Les faits de l’espèce sont intéressants pour deux raisons :
– Acquisition d’un immeuble bâti et vente de plusieurs TAB après démolition et division. Il s’agit d’une hypothèse maximaliste en termes de défaut d’identité qui permet de s’assurer que même une identité physique (l’absence de démolition) ne serait pas requise.
– Acquisition hors champ de la TVA auprès de vendeurs particuliers non assujettis à la TVA. Ici encore, le cas est intéressant dans la mesure où certains prétendent, par analogie avec le régime des biens d’occasion, que seule une acquisition grevée d’une TVA non récupérable permettrait de bénéficier du régime de TVA sur marge.

L’arrêt rendu par la CAA de Lyon présente une autre particularité qu’il nous semble nécessaire d’analyser.

S’agissant de cessions de TAB qui auraient pu bénéficier de la TVA sur marge, au regard de l’analyse rappelée ci-dessus, certains actes indiquaient une TVA sur le prix alors que le vendeur n’avait reversé à l’Etat qu’une TVA sur marge.

La CAA de Lyon considère que la mention de la TVA sur le prix constitue une TVA facturée à tort qui oblige le vendeur à reverser, en tout état de cause, ce montant à l’Etat. La CAA de Lyon considère également que la rectification ultérieure de l’acte de vente en conservant le même montant TTC à la charge de l’acquéreur ne permet pas d’annuler la TVA sur le prix initialement facturée à tort.

Une telle analyse n’est cependant pas évidente.

Dans la mesure où la vente d’un TAB à un particulier n’est pas concernée par une obligation de facturation au regard de la réglementation TVA, il n’est pas logique de considérer que la TVA ait pu être facturée à tort.

Le verrou de sécurité de la TVA facturée à tort est également sans intérêt dans la mesure où la TVA ne devait plus, à l’époque des faits, pouvoir être récupérée par le particulier (la TVA immobilière des particuliers ayant à l’époque des faits disparu en cas d’achat d’un TAB).
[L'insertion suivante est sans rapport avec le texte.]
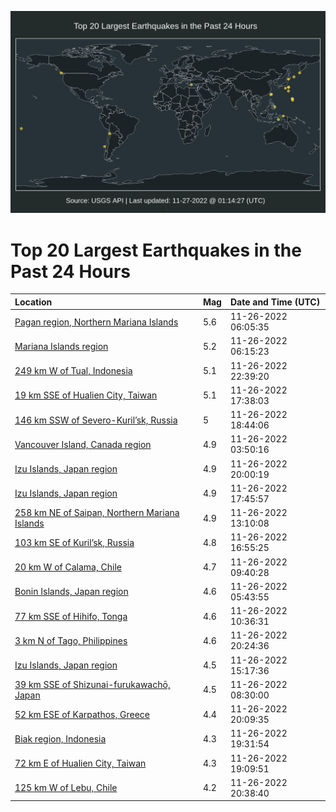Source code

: ![Map](./map.png)

# Top 20 Largest Earthquakes in the Past 24 Hours

| Location | Mag | Date and Time (UTC) |
|:---|:---|:---|
| [Pagan region, Northern Mariana Islands](https://earthquake.usgs.gov/earthquakes/eventpage/us7000ishx) | 5.6 | 11-26-2022 06:05:35 |
| [Mariana Islands region](https://earthquake.usgs.gov/earthquakes/eventpage/us7000isi5) | 5.2 | 11-26-2022 06:15:23 |
| [249 km W of Tual, Indonesia](https://earthquake.usgs.gov/earthquakes/eventpage/us7000ism4) | 5.1 | 11-26-2022 22:39:20 |
| [19 km SSE of Hualien City, Taiwan](https://earthquake.usgs.gov/earthquakes/eventpage/us7000iskz) | 5.1 | 11-26-2022 17:38:03 |
| [146 km SSW of Severo-Kuril’sk, Russia](https://earthquake.usgs.gov/earthquakes/eventpage/us7000isl7) | 5 | 11-26-2022 18:44:06 |
| [Vancouver Island, Canada region](https://earthquake.usgs.gov/earthquakes/eventpage/us7000ishe) | 4.9 | 11-26-2022 03:50:16 |
| [Izu Islands, Japan region](https://earthquake.usgs.gov/earthquakes/eventpage/us7000islk) | 4.9 | 11-26-2022 20:00:19 |
| [Izu Islands, Japan region](https://earthquake.usgs.gov/earthquakes/eventpage/us7000isl1) | 4.9 | 11-26-2022 17:45:57 |
| [258 km NE of Saipan, Northern Mariana Islands](https://earthquake.usgs.gov/earthquakes/eventpage/us7000isjz) | 4.9 | 11-26-2022 13:10:08 |
| [103 km SE of Kuril’sk, Russia](https://earthquake.usgs.gov/earthquakes/eventpage/us7000iskt) | 4.8 | 11-26-2022 16:55:25 |
| [20 km W of Calama, Chile](https://earthquake.usgs.gov/earthquakes/eventpage/us7000isj3) | 4.7 | 11-26-2022 09:40:28 |
| [Bonin Islands, Japan region](https://earthquake.usgs.gov/earthquakes/eventpage/us7000isi4) | 4.6 | 11-26-2022 05:43:55 |
| [77 km SSE of Hihifo, Tonga](https://earthquake.usgs.gov/earthquakes/eventpage/us7000isjf) | 4.6 | 11-26-2022 10:36:31 |
| [3 km N of Tago, Philippines](https://earthquake.usgs.gov/earthquakes/eventpage/us7000isln) | 4.6 | 11-26-2022 20:24:36 |
| [Izu Islands, Japan region](https://earthquake.usgs.gov/earthquakes/eventpage/us7000iski) | 4.5 | 11-26-2022 15:17:36 |
| [39 km SSE of Shizunai-furukawachō, Japan](https://earthquake.usgs.gov/earthquakes/eventpage/us7000isit) | 4.5 | 11-26-2022 08:30:00 |
| [52 km ESE of Karpathos, Greece](https://earthquake.usgs.gov/earthquakes/eventpage/us7000isll) | 4.4 | 11-26-2022 20:09:35 |
| [Biak region, Indonesia](https://earthquake.usgs.gov/earthquakes/eventpage/us7000isli) | 4.3 | 11-26-2022 19:31:54 |
| [72 km E of Hualien City, Taiwan](https://earthquake.usgs.gov/earthquakes/eventpage/us7000islc) | 4.3 | 11-26-2022 19:09:51 |
| [125 km W of Lebu, Chile](https://earthquake.usgs.gov/earthquakes/eventpage/us7000islq) | 4.2 | 11-26-2022 20:38:40 |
L’impossibilité d’une TVA facturée à tort « bloquante », dans une telle hypothèse, a déjà été exprimée par l’administration fiscale dans une réponse ministérielle Collin Sén. 4 novembre 2010, n° 14362 ou confirmée par un TA de Montreuil du 1er décembre 2016 n° 1502570 qui repose sur la jurisprudence communautaire (voir en dernier lieu CJUE 11 avril 2013, C-138/12, Rusedespred OOD) reprise par le Conseil d’Etat (CE 16 mai 2011, n° 330153, Crédit coopératif).